→ **Prompt**
Extract all lines that hold "Rentals" from the records below.

→ **Data for this exercise**

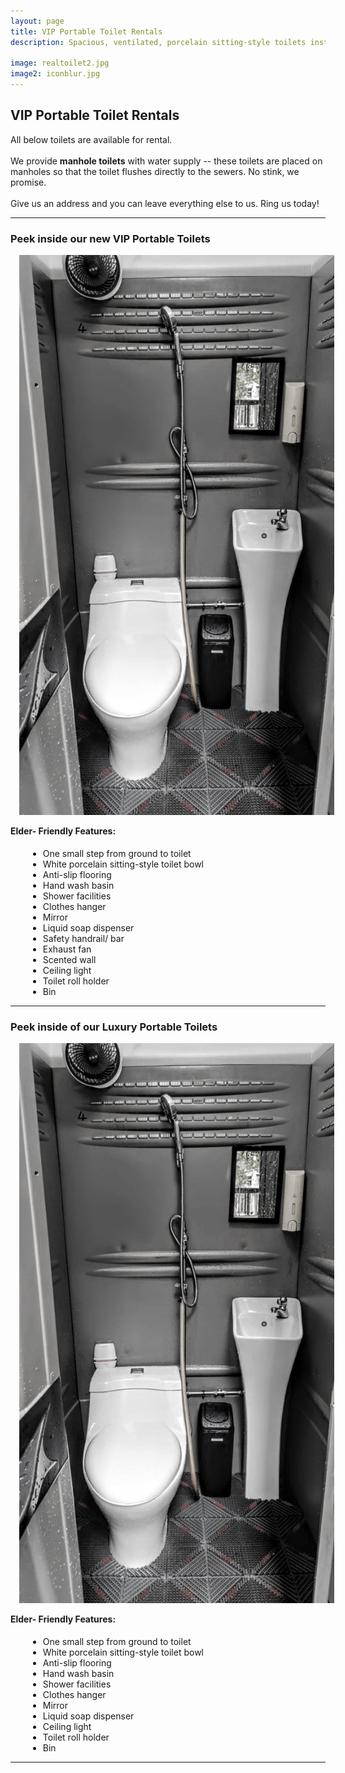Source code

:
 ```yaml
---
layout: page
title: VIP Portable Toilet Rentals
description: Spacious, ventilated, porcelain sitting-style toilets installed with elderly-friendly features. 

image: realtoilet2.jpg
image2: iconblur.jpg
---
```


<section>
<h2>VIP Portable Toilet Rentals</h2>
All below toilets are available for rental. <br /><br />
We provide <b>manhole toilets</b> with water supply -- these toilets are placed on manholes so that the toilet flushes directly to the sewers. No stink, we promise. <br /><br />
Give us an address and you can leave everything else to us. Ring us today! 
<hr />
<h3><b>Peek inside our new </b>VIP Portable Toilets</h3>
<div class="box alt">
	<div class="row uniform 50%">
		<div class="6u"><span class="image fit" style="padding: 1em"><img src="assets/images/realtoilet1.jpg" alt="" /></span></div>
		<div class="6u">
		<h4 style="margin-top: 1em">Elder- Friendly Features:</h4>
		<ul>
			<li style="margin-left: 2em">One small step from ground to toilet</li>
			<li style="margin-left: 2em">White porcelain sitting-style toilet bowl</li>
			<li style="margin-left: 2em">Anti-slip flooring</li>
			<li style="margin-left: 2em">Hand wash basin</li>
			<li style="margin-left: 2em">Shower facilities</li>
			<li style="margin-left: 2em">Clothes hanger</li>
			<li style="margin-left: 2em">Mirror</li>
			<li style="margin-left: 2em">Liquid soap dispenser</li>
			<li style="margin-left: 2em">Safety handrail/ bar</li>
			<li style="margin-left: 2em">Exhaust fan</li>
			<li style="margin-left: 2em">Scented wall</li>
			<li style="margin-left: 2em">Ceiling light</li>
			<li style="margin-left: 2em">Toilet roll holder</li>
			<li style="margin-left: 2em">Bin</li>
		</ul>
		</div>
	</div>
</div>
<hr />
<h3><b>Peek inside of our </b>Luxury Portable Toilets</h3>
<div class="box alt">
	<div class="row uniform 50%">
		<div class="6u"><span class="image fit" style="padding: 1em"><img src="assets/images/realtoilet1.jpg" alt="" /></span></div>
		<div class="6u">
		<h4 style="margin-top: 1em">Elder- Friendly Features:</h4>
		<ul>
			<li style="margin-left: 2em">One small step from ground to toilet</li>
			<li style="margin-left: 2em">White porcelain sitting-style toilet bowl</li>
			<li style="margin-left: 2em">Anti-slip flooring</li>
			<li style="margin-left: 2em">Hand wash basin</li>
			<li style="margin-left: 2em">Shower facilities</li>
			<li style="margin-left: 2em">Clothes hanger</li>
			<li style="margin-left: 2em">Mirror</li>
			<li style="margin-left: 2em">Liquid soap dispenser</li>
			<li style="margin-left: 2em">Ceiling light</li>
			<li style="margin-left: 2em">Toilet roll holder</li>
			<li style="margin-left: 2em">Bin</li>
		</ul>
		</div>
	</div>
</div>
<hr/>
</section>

→ **Result for this task**
title: VIP Portable Toilet Rentals
<h2>VIP Portable Toilet Rentals</h2>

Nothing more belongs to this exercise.